発酵終了後、タンクを満たし数週間置くと酵母が沈殿して、澱と上澄みに分かれます。この上澄みだけを別のタンクに移す作業が澱引きです。(2017 2/23澱引き)

澱引き前までは発酵時に溶け込んだ炭酸ガスが多く残るワインも移し替える際に多くの酸素が入り込み、ここからワインの酸化熟成が始まります。

一度目の澱引きでは微細な酵母細胞全てを折り除く事はできず、澱引き後も少量の酵母細胞と共に熟成は進みます。この時ワインはゆっくりと、でも確実に変化して行きます。

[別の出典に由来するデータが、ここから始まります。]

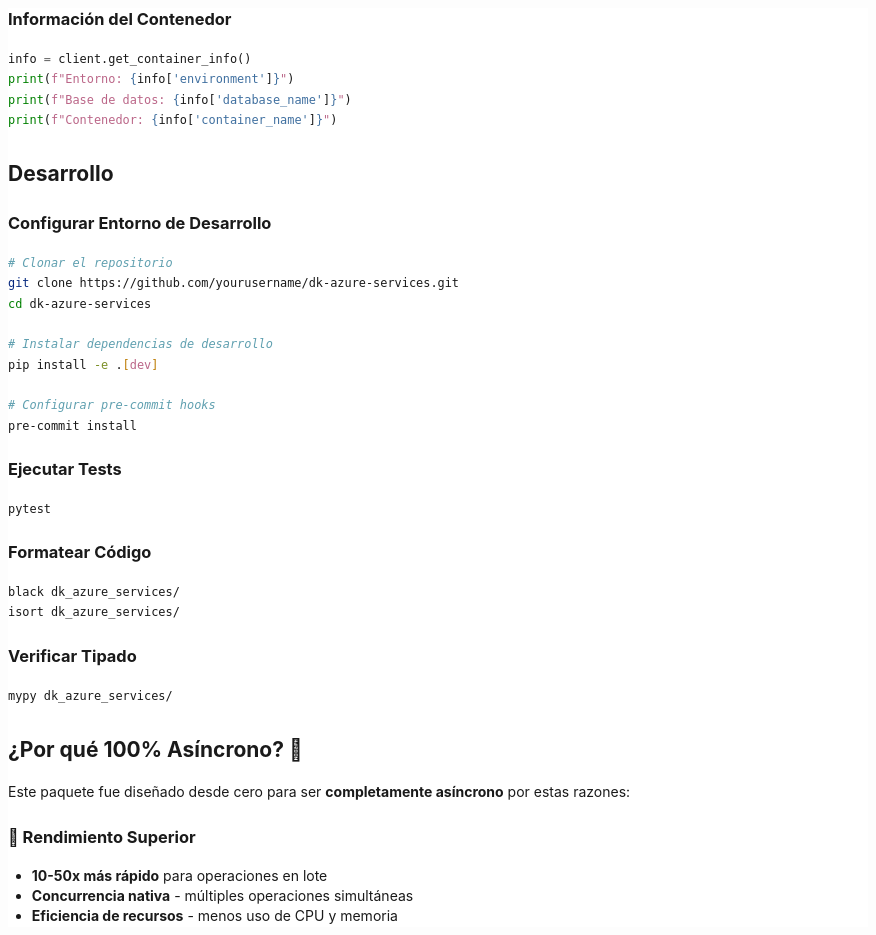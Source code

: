 ### Información del Contenedor

```python
info = client.get_container_info()
print(f"Entorno: {info['environment']}")
print(f"Base de datos: {info['database_name']}")
print(f"Contenedor: {info['container_name']}")
```

## Desarrollo

### Configurar Entorno de Desarrollo

```bash
# Clonar el repositorio
git clone https://github.com/yourusername/dk-azure-services.git
cd dk-azure-services

# Instalar dependencias de desarrollo
pip install -e .[dev]

# Configurar pre-commit hooks
pre-commit install
```

### Ejecutar Tests

```bash
pytest
```

### Formatear Código

```bash
black dk_azure_services/
isort dk_azure_services/
```

### Verificar Tipado

```bash
mypy dk_azure_services/
```

## ¿Por qué 100% Asíncrono? 🤔

Este paquete fue diseñado desde cero para ser **completamente asíncrono** por estas razones:

### **🎯 Rendimiento Superior**
- **10-50x más rápido** para operaciones en lote
- **Concurrencia nativa** - múltiples operaciones simultáneas
- **Eficiencia de recursos** - menos uso de CPU y memoria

熟成中は温度、亜硫酸量、酸素量などで進み方に大きな違いが出て来ます。ワイン中のフェノール量が熟成の長さを決める重要な要素になります。静かに置いてあるだけのタンクの中で色々と化学的変化が起こっています。

 

渋味のあるタンニンは多重結合し沈殿することで渋味が和らぎます。

タンパク質で出来た酵母細胞はアミノ酸へと分解されます。

アルコールと酸が結びつくとエステルと呼ばれる芳香成分を作ります。

熟成とは異なりますが、この時酒石酸は結晶化して行き酸味は和らぎます。

 

この後、半年もすれば味は落ち着き品質は安定していきます。熟成を経て品質が上がることをポテンシャルがあるといいますが、それも管理次第です。

 

何処に味のピークがあるか?、家飲みワインのピークを逃すと凄く損をした気分になりますが、タンク熟成のこれを逃す訳には行きません。熟成は遅らせることは出来ますが、巻き戻したり、止めることは出来ないのですから。